### TASK PROMPT
The lines you return should be those containing the string "fieldsSceneItem", taken from the data below.

Top of INFORMATION PROVIDED

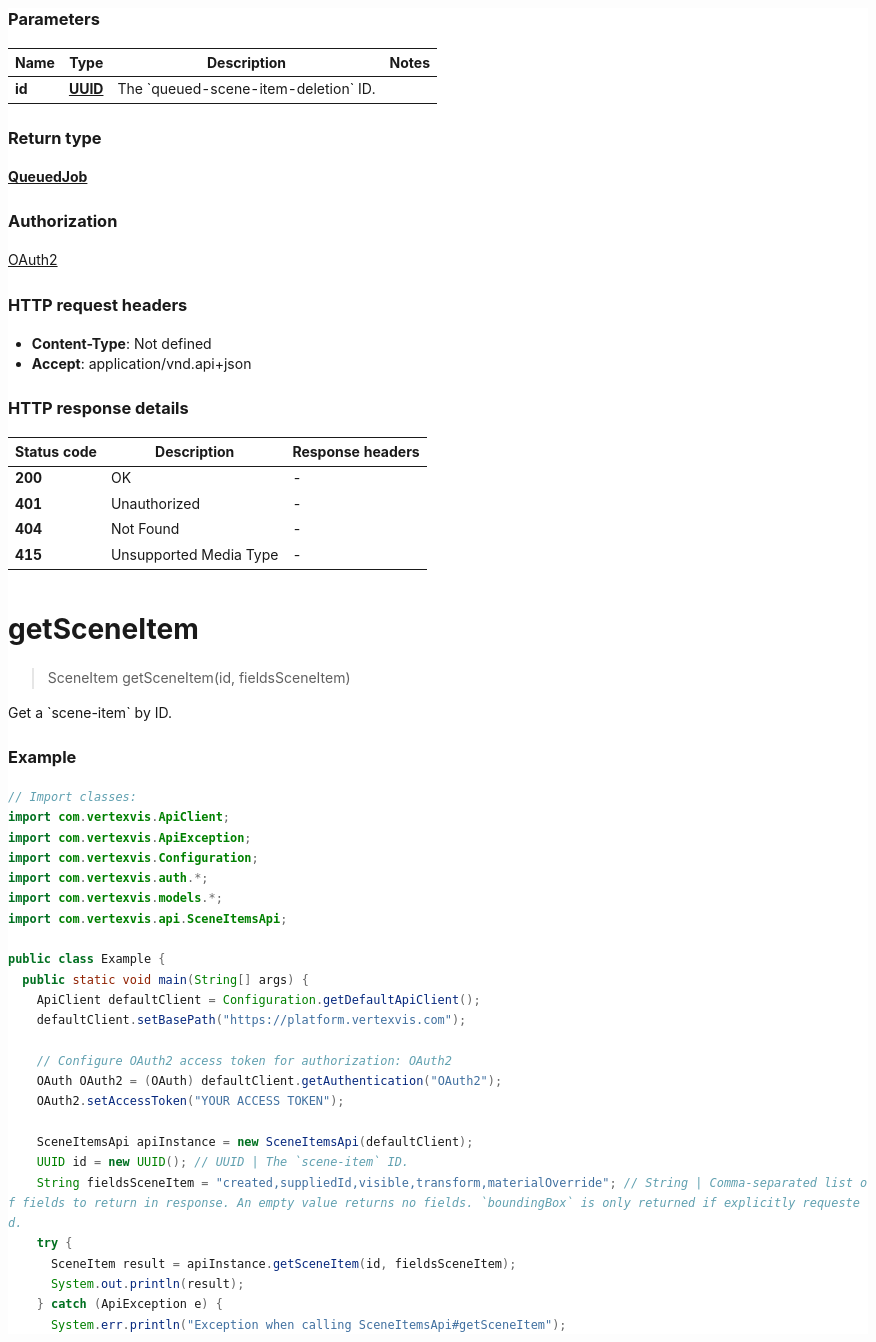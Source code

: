 ### Parameters

Name | Type | Description  | Notes
------------- | ------------- | ------------- | -------------
 **id** | [**UUID**](.md)| The &#x60;queued-scene-item-deletion&#x60; ID. |

### Return type

[**QueuedJob**](QueuedJob.md)

### Authorization

[OAuth2](../README.md#OAuth2)

### HTTP request headers

 - **Content-Type**: Not defined
 - **Accept**: application/vnd.api+json

### HTTP response details
| Status code | Description | Response headers |
|-------------|-------------|------------------|
**200** | OK |  -  |
**401** | Unauthorized |  -  |
**404** | Not Found |  -  |
**415** | Unsupported Media Type |  -  |

<a name="getSceneItem"></a>
# **getSceneItem**
> SceneItem getSceneItem(id, fieldsSceneItem)



Get a &#x60;scene-item&#x60; by ID.

### Example
```java
// Import classes:
import com.vertexvis.ApiClient;
import com.vertexvis.ApiException;
import com.vertexvis.Configuration;
import com.vertexvis.auth.*;
import com.vertexvis.models.*;
import com.vertexvis.api.SceneItemsApi;

public class Example {
  public static void main(String[] args) {
    ApiClient defaultClient = Configuration.getDefaultApiClient();
    defaultClient.setBasePath("https://platform.vertexvis.com");
    
    // Configure OAuth2 access token for authorization: OAuth2
    OAuth OAuth2 = (OAuth) defaultClient.getAuthentication("OAuth2");
    OAuth2.setAccessToken("YOUR ACCESS TOKEN");

    SceneItemsApi apiInstance = new SceneItemsApi(defaultClient);
    UUID id = new UUID(); // UUID | The `scene-item` ID.
    String fieldsSceneItem = "created,suppliedId,visible,transform,materialOverride"; // String | Comma-separated list of fields to return in response. An empty value returns no fields. `boundingBox` is only returned if explicitly requested.
    try {
      SceneItem result = apiInstance.getSceneItem(id, fieldsSceneItem);
      System.out.println(result);
    } catch (ApiException e) {
      System.err.println("Exception when calling SceneItemsApi#getSceneItem");
```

Bottom of INFORMATION PROVIDED

### YOUR RESPONSE
> SceneItem getSceneItem(id, fieldsSceneItem)
    String fieldsSceneItem = "created,suppliedId,visible,transform,materialOverride"; // String | Comma-separated list of fields to return in response. An empty value returns no fields. `boundingBox` is only returned if explicitly requested.
      SceneItem result = apiInstance.getSceneItem(id, fieldsSceneItem);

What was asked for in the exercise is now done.